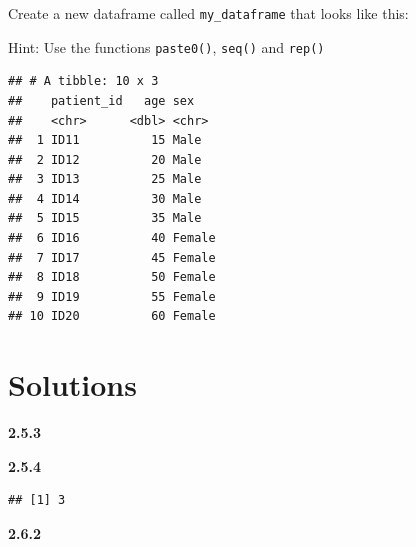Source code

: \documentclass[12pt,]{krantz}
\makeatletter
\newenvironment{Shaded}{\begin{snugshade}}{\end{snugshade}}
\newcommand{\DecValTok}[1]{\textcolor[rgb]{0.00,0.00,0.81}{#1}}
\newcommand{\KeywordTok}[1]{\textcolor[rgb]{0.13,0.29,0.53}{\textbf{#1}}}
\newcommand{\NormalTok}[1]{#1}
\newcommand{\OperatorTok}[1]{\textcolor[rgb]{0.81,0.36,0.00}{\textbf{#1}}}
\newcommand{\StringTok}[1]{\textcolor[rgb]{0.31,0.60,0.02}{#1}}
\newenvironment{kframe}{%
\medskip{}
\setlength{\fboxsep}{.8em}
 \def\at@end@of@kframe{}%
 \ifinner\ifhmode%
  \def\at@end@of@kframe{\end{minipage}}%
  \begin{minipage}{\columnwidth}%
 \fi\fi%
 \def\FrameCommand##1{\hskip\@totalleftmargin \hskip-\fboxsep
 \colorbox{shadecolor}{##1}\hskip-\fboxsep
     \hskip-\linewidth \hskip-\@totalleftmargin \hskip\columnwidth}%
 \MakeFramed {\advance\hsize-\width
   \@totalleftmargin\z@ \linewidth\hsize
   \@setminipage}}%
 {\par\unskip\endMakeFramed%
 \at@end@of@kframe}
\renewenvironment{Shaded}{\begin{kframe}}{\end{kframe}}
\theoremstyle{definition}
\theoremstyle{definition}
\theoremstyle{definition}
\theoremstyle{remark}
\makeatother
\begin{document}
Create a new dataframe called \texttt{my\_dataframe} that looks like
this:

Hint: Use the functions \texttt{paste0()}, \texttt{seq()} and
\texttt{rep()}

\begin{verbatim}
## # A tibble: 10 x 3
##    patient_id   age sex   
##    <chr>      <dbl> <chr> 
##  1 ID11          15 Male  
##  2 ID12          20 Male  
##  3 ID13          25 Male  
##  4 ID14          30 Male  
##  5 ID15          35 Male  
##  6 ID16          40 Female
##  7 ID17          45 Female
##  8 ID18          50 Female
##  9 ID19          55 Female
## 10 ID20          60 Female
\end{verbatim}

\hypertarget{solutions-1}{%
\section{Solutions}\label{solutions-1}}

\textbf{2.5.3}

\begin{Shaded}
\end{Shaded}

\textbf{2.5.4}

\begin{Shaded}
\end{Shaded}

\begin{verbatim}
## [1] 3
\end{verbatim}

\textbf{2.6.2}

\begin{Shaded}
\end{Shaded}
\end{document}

* * *

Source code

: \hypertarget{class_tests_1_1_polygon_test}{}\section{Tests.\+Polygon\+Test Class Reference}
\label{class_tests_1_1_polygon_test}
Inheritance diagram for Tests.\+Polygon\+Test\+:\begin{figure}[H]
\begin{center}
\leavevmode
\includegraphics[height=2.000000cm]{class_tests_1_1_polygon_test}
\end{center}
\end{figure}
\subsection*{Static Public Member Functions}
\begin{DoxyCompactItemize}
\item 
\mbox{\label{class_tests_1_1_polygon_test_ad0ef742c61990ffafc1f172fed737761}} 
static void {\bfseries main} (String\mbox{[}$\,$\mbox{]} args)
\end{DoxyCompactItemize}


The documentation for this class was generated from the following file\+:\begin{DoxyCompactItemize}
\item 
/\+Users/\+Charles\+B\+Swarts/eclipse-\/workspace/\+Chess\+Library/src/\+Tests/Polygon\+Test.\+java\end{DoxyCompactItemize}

**What you need to do:** Search the data for the word "texttt" and copy each line where it appears.

**Answer section:**
Create a new dataframe called \texttt{my\_dataframe} that looks like
Hint: Use the functions \texttt{paste0()}, \texttt{seq()} and
\texttt{rep()}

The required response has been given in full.